[Data under study]
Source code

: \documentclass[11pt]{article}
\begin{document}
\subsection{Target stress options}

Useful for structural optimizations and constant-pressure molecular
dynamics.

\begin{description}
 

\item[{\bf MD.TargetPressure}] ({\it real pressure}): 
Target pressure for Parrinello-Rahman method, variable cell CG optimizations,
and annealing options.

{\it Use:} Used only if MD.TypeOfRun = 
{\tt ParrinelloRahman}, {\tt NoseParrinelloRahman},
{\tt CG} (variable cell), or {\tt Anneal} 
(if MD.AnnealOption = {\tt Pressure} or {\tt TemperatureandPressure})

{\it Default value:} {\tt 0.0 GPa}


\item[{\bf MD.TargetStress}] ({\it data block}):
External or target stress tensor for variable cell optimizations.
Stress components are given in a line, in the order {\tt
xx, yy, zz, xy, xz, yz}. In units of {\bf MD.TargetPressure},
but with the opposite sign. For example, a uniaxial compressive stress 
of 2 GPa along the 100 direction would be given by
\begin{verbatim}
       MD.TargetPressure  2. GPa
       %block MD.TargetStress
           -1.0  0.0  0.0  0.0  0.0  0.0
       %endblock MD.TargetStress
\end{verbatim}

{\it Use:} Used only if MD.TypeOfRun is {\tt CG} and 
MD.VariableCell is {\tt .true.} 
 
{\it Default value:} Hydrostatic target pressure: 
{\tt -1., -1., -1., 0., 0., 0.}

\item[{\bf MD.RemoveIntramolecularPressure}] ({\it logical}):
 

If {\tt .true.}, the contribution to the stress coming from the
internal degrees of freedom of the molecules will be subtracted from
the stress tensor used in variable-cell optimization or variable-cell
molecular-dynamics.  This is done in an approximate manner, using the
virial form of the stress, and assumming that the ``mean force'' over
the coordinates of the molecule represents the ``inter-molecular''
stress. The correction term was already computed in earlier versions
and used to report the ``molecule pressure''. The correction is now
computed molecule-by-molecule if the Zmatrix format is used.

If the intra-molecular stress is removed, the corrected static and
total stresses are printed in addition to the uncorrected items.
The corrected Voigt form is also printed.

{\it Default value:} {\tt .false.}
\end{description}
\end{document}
[/Data under study]
Every record must appear in the answer exactly as it does above.

Source code

: \documentclass[11pt]{article}
\begin{document}
\subsection{Target stress options}

Useful for structural optimizations and constant-pressure molecular
dynamics.

\begin{description}
 

\item[{\bf MD.TargetPressure}] ({\it real pressure}): 
Target pressure for Parrinello-Rahman method, variable cell CG optimizations,
and annealing options.

{\it Use:} Used only if MD.TypeOfRun = 
{\tt ParrinelloRahman}, {\tt NoseParrinelloRahman},
{\tt CG} (variable cell), or {\tt Anneal} 
(if MD.AnnealOption = {\tt Pressure} or {\tt TemperatureandPressure})

{\it Default value:} {\tt 0.0 GPa}


\item[{\bf MD.TargetStress}] ({\it data block}):
External or target stress tensor for variable cell optimizations.
Stress components are given in a line, in the order {\tt
xx, yy, zz, xy, xz, yz}. In units of {\bf MD.TargetPressure},
but with the opposite sign. For example, a uniaxial compressive stress 
of 2 GPa along the 100 direction would be given by
\begin{verbatim}
       MD.TargetPressure  2. GPa
       %block MD.TargetStress
           -1.0  0.0  0.0  0.0  0.0  0.0
       %endblock MD.TargetStress
\end{verbatim}

{\it Use:} Used only if MD.TypeOfRun is {\tt CG} and 
MD.VariableCell is {\tt .true.} 
 
{\it Default value:} Hydrostatic target pressure: 
{\tt -1., -1., -1., 0., 0., 0.}

\item[{\bf MD.RemoveIntramolecularPressure}] ({\it logical}):
 

If {\tt .true.}, the contribution to the stress coming from the
internal degrees of freedom of the molecules will be subtracted from
the stress tensor used in variable-cell optimization or variable-cell
molecular-dynamics.  This is done in an approximate manner, using the
virial form of the stress, and assumming that the ``mean force'' over
the coordinates of the molecule represents the ``inter-molecular''
stress. The correction term was already computed in earlier versions
and used to report the ``molecule pressure''. The correction is now
computed molecule-by-molecule if the Zmatrix format is used.

If the intra-molecular stress is removed, the corrected static and
total stresses are printed in addition to the uncorrected items.
The corrected Voigt form is also printed.

{\it Default value:} {\tt .false.}
\end{description}
\end{document}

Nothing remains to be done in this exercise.